The City Council was unanimous in its support of the project, and the council is rarely unanimous on controversial land-use decisions.
I am 100 percent confident that the council made the right decision and that the community should stand behind this project and vote yes on Measure D and approve 60 affordable senior apartments for our local seniors, who need a safe, affordable place to call home in Palo Alto.
Opponents have tried to link Measure D to citywide issues about development, "PC" zoning, increased traffic, pedestrian-safety issues, or just a general frustration with traffic and parking.
Please do not be influenced by the rhetoric and false accusations, or allow unrelated complaints to influence your judgment about Measure D. Measure D is about one thing and one thing only if you agree or disagree that Palo Alto needs more affordable housing for our senior residents.
Right now there are hundreds of senior citizens on waiting lists for affordable homes in Palo Alto people who want to live in the community where they have lived and/or worked for many years.
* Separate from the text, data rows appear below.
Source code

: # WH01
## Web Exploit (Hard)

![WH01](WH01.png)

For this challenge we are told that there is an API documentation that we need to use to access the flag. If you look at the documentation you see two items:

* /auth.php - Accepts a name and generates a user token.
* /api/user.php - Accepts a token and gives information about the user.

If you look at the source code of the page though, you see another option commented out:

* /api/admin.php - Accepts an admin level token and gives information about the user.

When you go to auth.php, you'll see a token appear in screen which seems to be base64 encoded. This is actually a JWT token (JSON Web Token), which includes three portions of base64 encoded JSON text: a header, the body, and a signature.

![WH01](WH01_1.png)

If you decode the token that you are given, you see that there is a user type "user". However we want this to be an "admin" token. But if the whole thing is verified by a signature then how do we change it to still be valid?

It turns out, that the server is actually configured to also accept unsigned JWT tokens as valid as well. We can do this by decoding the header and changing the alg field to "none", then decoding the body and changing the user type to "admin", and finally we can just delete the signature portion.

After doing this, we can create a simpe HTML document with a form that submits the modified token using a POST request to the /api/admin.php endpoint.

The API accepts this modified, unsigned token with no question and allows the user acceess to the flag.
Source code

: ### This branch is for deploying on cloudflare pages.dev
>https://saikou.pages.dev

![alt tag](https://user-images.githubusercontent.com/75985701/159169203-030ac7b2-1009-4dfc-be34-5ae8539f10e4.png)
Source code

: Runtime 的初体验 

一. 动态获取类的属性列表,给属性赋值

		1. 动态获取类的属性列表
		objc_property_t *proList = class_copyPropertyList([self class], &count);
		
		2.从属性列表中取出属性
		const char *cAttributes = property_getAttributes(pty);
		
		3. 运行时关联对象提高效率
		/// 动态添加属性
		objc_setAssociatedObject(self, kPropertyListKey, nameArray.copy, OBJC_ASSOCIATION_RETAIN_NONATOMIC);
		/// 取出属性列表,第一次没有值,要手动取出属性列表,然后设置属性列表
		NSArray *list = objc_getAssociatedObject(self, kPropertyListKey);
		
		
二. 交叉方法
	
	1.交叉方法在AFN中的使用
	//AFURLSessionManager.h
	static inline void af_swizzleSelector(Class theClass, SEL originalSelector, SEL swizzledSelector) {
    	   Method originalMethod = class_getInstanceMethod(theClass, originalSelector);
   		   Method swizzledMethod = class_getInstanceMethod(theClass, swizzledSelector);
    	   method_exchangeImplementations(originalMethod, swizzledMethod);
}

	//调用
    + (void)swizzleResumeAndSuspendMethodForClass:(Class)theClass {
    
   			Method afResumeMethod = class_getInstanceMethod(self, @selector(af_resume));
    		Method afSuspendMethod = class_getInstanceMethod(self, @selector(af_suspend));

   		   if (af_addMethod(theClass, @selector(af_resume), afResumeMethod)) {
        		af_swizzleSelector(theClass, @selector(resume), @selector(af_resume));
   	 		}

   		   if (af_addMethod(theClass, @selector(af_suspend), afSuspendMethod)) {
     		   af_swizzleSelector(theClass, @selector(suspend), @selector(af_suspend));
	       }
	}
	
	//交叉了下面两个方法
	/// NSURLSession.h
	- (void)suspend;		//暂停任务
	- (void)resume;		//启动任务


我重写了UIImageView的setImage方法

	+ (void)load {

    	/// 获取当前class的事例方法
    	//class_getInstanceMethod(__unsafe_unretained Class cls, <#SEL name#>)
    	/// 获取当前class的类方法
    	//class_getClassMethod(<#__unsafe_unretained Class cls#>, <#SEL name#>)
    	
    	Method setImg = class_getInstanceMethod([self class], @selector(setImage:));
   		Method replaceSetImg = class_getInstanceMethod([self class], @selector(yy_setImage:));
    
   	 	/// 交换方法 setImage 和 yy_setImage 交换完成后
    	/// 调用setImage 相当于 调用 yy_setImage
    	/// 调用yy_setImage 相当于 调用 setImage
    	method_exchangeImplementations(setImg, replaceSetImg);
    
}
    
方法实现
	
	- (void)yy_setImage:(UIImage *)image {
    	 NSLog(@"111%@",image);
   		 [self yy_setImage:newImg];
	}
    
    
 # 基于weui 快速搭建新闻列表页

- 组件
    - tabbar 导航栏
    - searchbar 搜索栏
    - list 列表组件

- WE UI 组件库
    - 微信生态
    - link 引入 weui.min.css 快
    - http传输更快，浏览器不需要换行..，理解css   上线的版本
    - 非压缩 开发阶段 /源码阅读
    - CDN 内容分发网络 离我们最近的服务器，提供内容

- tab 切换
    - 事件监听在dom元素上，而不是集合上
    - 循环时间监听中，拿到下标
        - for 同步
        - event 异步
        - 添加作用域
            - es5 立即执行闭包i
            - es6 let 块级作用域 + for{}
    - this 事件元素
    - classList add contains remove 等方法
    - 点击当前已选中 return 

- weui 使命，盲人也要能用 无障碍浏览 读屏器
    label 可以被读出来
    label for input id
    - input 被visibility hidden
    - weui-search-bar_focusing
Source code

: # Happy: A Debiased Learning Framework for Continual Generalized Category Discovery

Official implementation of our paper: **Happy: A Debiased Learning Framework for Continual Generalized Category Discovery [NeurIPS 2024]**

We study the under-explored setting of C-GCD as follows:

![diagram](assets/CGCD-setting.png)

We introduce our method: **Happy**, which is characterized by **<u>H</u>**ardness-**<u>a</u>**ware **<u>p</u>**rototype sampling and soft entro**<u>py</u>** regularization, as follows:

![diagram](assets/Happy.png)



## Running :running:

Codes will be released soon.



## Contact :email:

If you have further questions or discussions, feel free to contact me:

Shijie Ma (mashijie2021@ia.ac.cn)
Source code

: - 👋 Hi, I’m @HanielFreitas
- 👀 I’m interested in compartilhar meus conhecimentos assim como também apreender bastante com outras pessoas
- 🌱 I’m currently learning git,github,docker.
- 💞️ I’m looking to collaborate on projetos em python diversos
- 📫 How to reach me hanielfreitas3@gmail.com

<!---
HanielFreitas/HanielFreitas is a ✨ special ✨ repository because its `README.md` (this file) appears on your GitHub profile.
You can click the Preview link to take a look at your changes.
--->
Your yes vote on Measure D will allow us to address this unmet need with 60 more affordable one-bedroom apartments and reduce that waiting list in a meaningful way.
I voted for this project because it is a better alternative for the neighborhood than the existing zoning in terms of traffic, safety, parking and preserving the look and feel of the single-family neighborhood. This project is a far less dense alternative than the existing zoning and will generate less traffic and other impacts.
Seniors do best when they can stay in their community and maintain their support networks. We need to protect and support our seniors as a community and this project does that.
Opponents claim the project is too dense for the location, that the location is not a good place for senior housing, and that increased traffic will put school children at risk.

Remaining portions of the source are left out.